Por domingo 20 de enero de 2013 Un comentario

Por Juan Cervera Sanchís*

Champ-RodolfoEl 3 de julio de 1866 nació en Hermosillo, Sonora, Rodolfo Campodónico. Fue un prolífico compositor. Sus composiciones sobrepasaron el millar. Inimaginable que hoy apenas se recuerde, y por muy pocos, su vals titulado: “Club Verde”.

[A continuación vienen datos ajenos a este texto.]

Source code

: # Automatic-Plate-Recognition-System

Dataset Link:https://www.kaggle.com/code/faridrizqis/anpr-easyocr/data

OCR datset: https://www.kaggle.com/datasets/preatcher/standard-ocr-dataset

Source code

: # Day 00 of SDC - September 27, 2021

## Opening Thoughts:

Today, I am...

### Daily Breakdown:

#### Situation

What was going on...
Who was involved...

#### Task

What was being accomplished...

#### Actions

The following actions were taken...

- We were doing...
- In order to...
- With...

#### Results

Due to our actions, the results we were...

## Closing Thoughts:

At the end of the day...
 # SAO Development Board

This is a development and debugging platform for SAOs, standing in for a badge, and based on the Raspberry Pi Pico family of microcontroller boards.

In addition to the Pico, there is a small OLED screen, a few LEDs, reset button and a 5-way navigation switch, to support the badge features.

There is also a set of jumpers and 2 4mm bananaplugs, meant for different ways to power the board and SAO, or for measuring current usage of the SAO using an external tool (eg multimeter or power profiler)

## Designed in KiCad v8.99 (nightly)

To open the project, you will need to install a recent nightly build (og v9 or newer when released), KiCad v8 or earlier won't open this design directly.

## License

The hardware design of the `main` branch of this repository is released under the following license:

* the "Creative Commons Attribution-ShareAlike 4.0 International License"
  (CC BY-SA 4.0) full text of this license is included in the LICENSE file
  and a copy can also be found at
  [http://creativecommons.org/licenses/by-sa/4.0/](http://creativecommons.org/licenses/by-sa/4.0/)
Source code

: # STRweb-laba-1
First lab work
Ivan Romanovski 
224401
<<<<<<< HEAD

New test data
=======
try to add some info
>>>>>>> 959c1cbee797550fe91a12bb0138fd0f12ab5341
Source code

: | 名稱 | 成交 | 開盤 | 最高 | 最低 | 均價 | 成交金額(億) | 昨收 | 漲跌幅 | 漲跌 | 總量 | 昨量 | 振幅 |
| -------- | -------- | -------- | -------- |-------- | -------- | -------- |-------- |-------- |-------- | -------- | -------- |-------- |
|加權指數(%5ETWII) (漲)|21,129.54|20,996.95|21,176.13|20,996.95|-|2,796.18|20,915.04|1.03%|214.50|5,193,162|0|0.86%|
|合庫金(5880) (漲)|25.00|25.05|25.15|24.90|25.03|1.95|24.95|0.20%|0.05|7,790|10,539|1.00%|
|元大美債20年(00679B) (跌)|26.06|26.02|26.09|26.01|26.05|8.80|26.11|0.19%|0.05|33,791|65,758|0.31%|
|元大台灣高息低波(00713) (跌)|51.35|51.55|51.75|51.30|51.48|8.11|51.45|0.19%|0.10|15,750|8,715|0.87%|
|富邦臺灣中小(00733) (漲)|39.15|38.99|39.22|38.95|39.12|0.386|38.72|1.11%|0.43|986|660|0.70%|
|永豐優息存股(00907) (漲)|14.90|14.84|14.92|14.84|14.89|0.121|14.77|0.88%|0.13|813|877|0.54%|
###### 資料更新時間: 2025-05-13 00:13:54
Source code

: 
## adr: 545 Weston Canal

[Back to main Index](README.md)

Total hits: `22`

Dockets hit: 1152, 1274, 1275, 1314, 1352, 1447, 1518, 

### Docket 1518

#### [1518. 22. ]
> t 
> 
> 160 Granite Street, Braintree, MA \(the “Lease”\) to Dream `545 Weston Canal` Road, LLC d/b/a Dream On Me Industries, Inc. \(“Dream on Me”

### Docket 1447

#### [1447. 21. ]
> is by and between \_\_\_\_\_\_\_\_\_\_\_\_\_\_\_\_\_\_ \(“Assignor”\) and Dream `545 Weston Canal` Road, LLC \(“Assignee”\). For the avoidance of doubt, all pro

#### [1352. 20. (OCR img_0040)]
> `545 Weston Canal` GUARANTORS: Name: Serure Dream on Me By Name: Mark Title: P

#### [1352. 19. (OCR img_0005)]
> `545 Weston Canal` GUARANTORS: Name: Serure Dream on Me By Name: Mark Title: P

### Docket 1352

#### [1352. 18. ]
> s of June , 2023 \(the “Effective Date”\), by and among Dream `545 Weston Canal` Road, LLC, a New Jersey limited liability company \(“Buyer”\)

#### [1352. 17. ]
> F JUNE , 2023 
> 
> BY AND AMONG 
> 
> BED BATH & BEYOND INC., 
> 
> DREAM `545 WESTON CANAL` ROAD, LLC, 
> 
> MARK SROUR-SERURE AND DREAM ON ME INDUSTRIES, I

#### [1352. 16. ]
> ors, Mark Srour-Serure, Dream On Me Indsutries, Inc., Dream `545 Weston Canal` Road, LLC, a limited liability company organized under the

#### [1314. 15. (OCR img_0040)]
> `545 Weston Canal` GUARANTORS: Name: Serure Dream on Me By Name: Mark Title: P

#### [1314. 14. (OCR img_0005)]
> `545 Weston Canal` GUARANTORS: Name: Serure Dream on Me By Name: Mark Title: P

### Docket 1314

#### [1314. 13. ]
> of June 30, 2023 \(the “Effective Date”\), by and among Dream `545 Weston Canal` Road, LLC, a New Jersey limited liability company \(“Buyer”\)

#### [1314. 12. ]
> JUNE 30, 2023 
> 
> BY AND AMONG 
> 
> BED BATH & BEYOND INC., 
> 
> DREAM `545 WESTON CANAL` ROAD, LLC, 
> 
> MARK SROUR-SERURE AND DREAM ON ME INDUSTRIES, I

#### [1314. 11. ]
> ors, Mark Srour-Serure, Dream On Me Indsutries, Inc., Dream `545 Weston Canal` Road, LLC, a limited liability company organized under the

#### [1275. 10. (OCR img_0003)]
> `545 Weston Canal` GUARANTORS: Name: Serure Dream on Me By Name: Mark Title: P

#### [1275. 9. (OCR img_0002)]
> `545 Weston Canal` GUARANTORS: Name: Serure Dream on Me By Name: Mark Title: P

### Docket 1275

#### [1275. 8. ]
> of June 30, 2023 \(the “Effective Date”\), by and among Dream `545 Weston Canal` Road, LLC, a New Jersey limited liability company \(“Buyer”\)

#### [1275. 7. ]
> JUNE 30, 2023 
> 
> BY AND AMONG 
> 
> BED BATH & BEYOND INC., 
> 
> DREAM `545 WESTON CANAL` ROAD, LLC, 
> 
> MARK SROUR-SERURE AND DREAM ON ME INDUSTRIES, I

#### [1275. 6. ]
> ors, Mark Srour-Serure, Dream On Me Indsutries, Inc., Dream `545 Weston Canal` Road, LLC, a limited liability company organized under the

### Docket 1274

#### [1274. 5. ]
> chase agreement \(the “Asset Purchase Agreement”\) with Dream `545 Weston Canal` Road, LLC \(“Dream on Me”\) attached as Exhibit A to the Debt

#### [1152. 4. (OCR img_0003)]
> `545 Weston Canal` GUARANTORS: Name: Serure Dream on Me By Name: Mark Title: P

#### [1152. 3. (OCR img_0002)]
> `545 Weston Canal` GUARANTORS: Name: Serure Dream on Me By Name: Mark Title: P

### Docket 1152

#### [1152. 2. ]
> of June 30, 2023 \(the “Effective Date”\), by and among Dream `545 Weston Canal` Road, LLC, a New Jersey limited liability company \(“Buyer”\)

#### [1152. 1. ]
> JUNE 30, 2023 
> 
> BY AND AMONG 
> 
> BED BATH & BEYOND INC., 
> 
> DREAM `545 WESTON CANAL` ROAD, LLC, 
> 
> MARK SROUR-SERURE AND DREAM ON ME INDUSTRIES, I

No cabe duda que el olvido, de hecho, es inconmensurable, tal como es limitadísima y efímera la memoria. Sí, la más brillante y extraordinaria memoria, según nuestros parámetros humanos, apenas puede guardar y, ello, temporalmente, una porción de tiempo y espacio muy reducida, mientras que el espacio y el tiempo, que yacen en las insondables cuevas del olvido, con los trillones de criaturas que las habitaron, nadie, humanamente hablando, podría medirlos y ni tan siquiera imaginarlos.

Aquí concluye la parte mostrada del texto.